== Given data
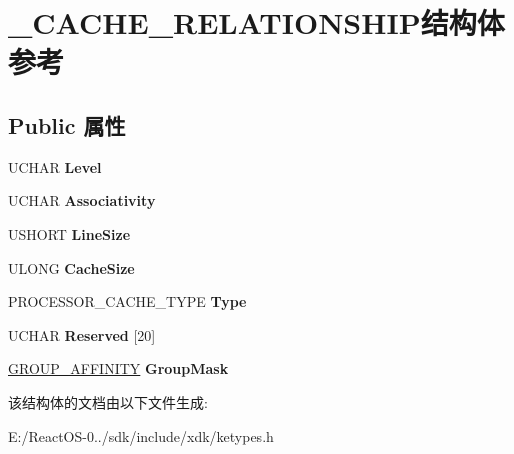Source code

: \hypertarget{struct___c_a_c_h_e___r_e_l_a_t_i_o_n_s_h_i_p}{}\section{\+\_\+\+C\+A\+C\+H\+E\+\_\+\+R\+E\+L\+A\+T\+I\+O\+N\+S\+H\+I\+P结构体 参考}
\label{struct___c_a_c_h_e___r_e_l_a_t_i_o_n_s_h_i_p}
\subsection*{Public 属性}
\begin{DoxyCompactItemize}
\item 
\mbox{\label{struct___c_a_c_h_e___r_e_l_a_t_i_o_n_s_h_i_p_a736cfbc096725b8fe4aa10c9173962af}} 
U\+C\+H\+AR {\bfseries Level}
\item 
\mbox{\label{struct___c_a_c_h_e___r_e_l_a_t_i_o_n_s_h_i_p_abaec48021c5034514796e1093c8447d8}} 
U\+C\+H\+AR {\bfseries Associativity}
\item 
\mbox{\label{struct___c_a_c_h_e___r_e_l_a_t_i_o_n_s_h_i_p_a342da3cd546033fbd64c000bdf4ee806}} 
U\+S\+H\+O\+RT {\bfseries Line\+Size}
\item 
\mbox{\label{struct___c_a_c_h_e___r_e_l_a_t_i_o_n_s_h_i_p_ad3b2135493636b031c02fbd724f00509}} 
U\+L\+O\+NG {\bfseries Cache\+Size}
\item 
\mbox{\label{struct___c_a_c_h_e___r_e_l_a_t_i_o_n_s_h_i_p_a35bd0c01b066aeb1542db76b35fe48e3}} 
P\+R\+O\+C\+E\+S\+S\+O\+R\+\_\+\+C\+A\+C\+H\+E\+\_\+\+T\+Y\+PE {\bfseries Type}
\item 
\mbox{\label{struct___c_a_c_h_e___r_e_l_a_t_i_o_n_s_h_i_p_a3592c0438d018b2e646ae5c7d466090e}} 
U\+C\+H\+AR {\bfseries Reserved} \mbox{[}20\mbox{]}
\item 
\mbox{\label{struct___c_a_c_h_e___r_e_l_a_t_i_o_n_s_h_i_p_a1288dcb22d39bab39a374d4e0358556f}} 
\hyperlink{struct___g_r_o_u_p___a_f_f_i_n_i_t_y}{G\+R\+O\+U\+P\+\_\+\+A\+F\+F\+I\+N\+I\+TY} {\bfseries Group\+Mask}
\end{DoxyCompactItemize}


该结构体的文档由以下文件生成\+:\begin{DoxyCompactItemize}
\item 
E\+:/\+React\+O\+S-\/0../sdk/include/xdk/ketypes.\+h\end{DoxyCompactItemize}
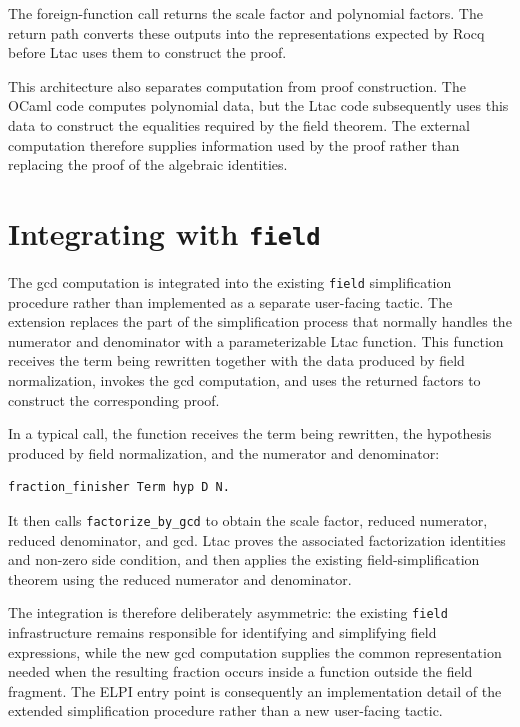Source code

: \documentclass[11pt]{article}
\begin{document}
The foreign-function call returns the scale factor and polynomial factors. The return path converts these outputs into the representations expected by Rocq before Ltac uses them to construct the proof.


This architecture also separates computation from proof construction. The
OCaml code computes polynomial data, but the Ltac code subsequently uses
this data to construct the equalities required by the field theorem. The
external computation therefore supplies information used by the proof
rather than replacing the proof of the algebraic identities.

\section{Integrating with \texttt{field}}


The gcd computation is integrated into the existing \texttt{field}
simplification procedure rather than implemented as a separate user-facing
tactic. The extension replaces the part of the simplification process that
normally handles the numerator and denominator with a parameterizable Ltac
function. This function receives the term being rewritten together with the
data produced by field normalization, invokes the gcd computation, and uses
the returned factors to construct the corresponding proof.

In a typical call, the function receives the term being rewritten, the
hypothesis produced by field normalization, and the numerator and denominator:
\begin{lstlisting}[language=ML]
fraction_finisher Term hyp D N.
\end{lstlisting}

It then calls \texttt{factorize\_by\_gcd} to obtain the scale factor, reduced
numerator, reduced denominator, and gcd. Ltac proves the associated
factorization identities and non-zero side condition, and then applies the
existing field-simplification theorem using the reduced numerator and
denominator.

The integration is therefore deliberately asymmetric: the existing
\texttt{field} infrastructure remains responsible for identifying and
simplifying field expressions, while the new gcd computation supplies the
common representation needed when the resulting fraction occurs inside a
function outside the field fragment. The ELPI entry point is consequently an
implementation detail of the extended simplification procedure rather than a
new user-facing tactic.
\end{document}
====
### [Work order]
In repeating the lines above, keep the wording exact and leave every picture out.

### [Written solution]
Source code

: \hypertarget{struct___c_a_c_h_e___r_e_l_a_t_i_o_n_s_h_i_p}{}\section{\+\_\+\+C\+A\+C\+H\+E\+\_\+\+R\+E\+L\+A\+T\+I\+O\+N\+S\+H\+I\+P结构体 参考}
\label{struct___c_a_c_h_e___r_e_l_a_t_i_o_n_s_h_i_p}
\subsection*{Public 属性}
\begin{DoxyCompactItemize}
\item 
\mbox{\label{struct___c_a_c_h_e___r_e_l_a_t_i_o_n_s_h_i_p_a736cfbc096725b8fe4aa10c9173962af}} 
U\+C\+H\+AR {\bfseries Level}
\item 
\mbox{\label{struct___c_a_c_h_e___r_e_l_a_t_i_o_n_s_h_i_p_abaec48021c5034514796e1093c8447d8}} 
U\+C\+H\+AR {\bfseries Associativity}
\item 
\mbox{\label{struct___c_a_c_h_e___r_e_l_a_t_i_o_n_s_h_i_p_a342da3cd546033fbd64c000bdf4ee806}} 
U\+S\+H\+O\+RT {\bfseries Line\+Size}
\item 
\mbox{\label{struct___c_a_c_h_e___r_e_l_a_t_i_o_n_s_h_i_p_ad3b2135493636b031c02fbd724f00509}} 
U\+L\+O\+NG {\bfseries Cache\+Size}
\item 
\mbox{\label{struct___c_a_c_h_e___r_e_l_a_t_i_o_n_s_h_i_p_a35bd0c01b066aeb1542db76b35fe48e3}} 
P\+R\+O\+C\+E\+S\+S\+O\+R\+\_\+\+C\+A\+C\+H\+E\+\_\+\+T\+Y\+PE {\bfseries Type}
\item 
\mbox{\label{struct___c_a_c_h_e___r_e_l_a_t_i_o_n_s_h_i_p_a3592c0438d018b2e646ae5c7d466090e}} 
U\+C\+H\+AR {\bfseries Reserved} \mbox{[}20\mbox{]}
\item 
\mbox{\label{struct___c_a_c_h_e___r_e_l_a_t_i_o_n_s_h_i_p_a1288dcb22d39bab39a374d4e0358556f}} 
\hyperlink{struct___g_r_o_u_p___a_f_f_i_n_i_t_y}{G\+R\+O\+U\+P\+\_\+\+A\+F\+F\+I\+N\+I\+TY} {\bfseries Group\+Mask}
\end{DoxyCompactItemize}


该结构体的文档由以下文件生成\+:\begin{DoxyCompactItemize}
\item 
E\+:/\+React\+O\+S-\/0../sdk/include/xdk/ketypes.\+h\end{DoxyCompactItemize}
Source code

: \documentclass[11pt]{article}
\begin{document}
The foreign-function call returns the scale factor and polynomial factors. The return path converts these outputs into the representations expected by Rocq before Ltac uses them to construct the proof.


This architecture also separates computation from proof construction. The
OCaml code computes polynomial data, but the Ltac code subsequently uses
this data to construct the equalities required by the field theorem. The
external computation therefore supplies information used by the proof
rather than replacing the proof of the algebraic identities.

\section{Integrating with \texttt{field}}


The gcd computation is integrated into the existing \texttt{field}
simplification procedure rather than implemented as a separate user-facing
tactic. The extension replaces the part of the simplification process that
normally handles the numerator and denominator with a parameterizable Ltac
function. This function receives the term being rewritten together with the
data produced by field normalization, invokes the gcd computation, and uses
the returned factors to construct the corresponding proof.

In a typical call, the function receives the term being rewritten, the
hypothesis produced by field normalization, and the numerator and denominator:
\begin{lstlisting}[language=ML]
fraction_finisher Term hyp D N.
\end{lstlisting}

It then calls \texttt{factorize\_by\_gcd} to obtain the scale factor, reduced
numerator, reduced denominator, and gcd. Ltac proves the associated
factorization identities and non-zero side condition, and then applies the
existing field-simplification theorem using the reduced numerator and
denominator.

The integration is therefore deliberately asymmetric: the existing
\texttt{field} infrastructure remains responsible for identifying and
simplifying field expressions, while the new gcd computation supplies the
common representation needed when the resulting fraction occurs inside a
function outside the field fragment. The ELPI entry point is consequently an
implementation detail of the extended simplification procedure rather than a
new user-facing tactic.
\end{document}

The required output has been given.